Why Would Anyone Pay the Penalty for Being Uninsured?


A recent A.P. story about IRS enforcement of ObamaCare's individual health insurance mandate tax focuses on the personnel required but also mentions a point I made a few months before the Supreme Court upheld that provision (in a post headlined "If the Penalty for Uninsured Taxpayers Survives, Good Luck Collecting It"): If people decide not to buy the medical coverage the government thinks they should have, there is not much the government can do about it. Paying the penalty generally will be a lot cheaper than buying the insurance, and in any case the penalty is easily dodged:

The law…severely limits the ability of the IRS to collect the penalties. There are no civil or criminal penalties for refusing to pay it and the IRS cannot seize bank accounts or dock wages to collect it. No interest accumulates for unpaid penalties.

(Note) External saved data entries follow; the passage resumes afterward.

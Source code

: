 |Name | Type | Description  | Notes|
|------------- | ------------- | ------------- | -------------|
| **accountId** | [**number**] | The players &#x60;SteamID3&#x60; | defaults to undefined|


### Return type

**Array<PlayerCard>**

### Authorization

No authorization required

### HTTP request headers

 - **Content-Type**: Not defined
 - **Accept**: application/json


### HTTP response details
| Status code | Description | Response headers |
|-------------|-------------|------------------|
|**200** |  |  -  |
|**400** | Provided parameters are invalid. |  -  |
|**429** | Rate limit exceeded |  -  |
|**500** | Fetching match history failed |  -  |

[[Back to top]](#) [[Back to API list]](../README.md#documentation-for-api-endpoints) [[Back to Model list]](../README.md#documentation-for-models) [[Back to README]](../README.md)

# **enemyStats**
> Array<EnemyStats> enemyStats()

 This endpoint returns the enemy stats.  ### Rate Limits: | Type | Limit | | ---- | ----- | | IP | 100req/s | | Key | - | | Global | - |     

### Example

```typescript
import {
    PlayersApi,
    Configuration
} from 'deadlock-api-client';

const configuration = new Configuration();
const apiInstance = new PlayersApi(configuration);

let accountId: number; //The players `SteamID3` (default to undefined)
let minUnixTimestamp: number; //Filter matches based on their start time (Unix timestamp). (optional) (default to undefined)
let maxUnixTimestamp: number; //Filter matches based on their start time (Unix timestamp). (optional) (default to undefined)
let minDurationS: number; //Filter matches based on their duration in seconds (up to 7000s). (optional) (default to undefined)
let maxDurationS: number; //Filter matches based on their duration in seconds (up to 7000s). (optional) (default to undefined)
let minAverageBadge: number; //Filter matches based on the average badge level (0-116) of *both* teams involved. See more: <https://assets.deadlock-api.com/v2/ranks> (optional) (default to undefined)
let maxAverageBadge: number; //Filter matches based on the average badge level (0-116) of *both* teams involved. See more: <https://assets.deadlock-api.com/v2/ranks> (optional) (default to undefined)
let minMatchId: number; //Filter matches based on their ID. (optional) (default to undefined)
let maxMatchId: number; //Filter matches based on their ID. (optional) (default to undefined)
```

So how can the IRS enforce the mandate? Scary letters and threats to withhold tax refunds.

The law allows the IRS to withhold tax refunds to collect the penalty, and most filers get refunds. This year, 77 percent of the 135 million individual income tax returns processed by the IRS qualified for a refund. The average refund: $2,707.

For those who don't qualify for a refund, a stern letter from the IRS can be effective, even if it doesn't come with the threat of civil or criminal penalties, said Elizabeth Maresca, a former IRS trial attorney who supervises the Tax & Consumer Litigation Clinic at the Fordham University law school.

"Most people pay because they're scared, and I don't think that's going to change," Maresca said.

It should, once word gets out that the IRS is essentially powerless to collect this penalty/tax. People can even stop the IRS from taking the money out of their refunds by the simple expedient of changing their withholding so that they come out even (or owe a little) at the end of the year. (They probably should do that anyway, unless they like the idea of floating Uncle Sam an interest-free loan every year.) In practice, no refund = no tax. Yet analysts at the Congressional Budget Office predict that 4 million Americans will pay the tax in 2016, when it takes full effect. How stupid do they think we are?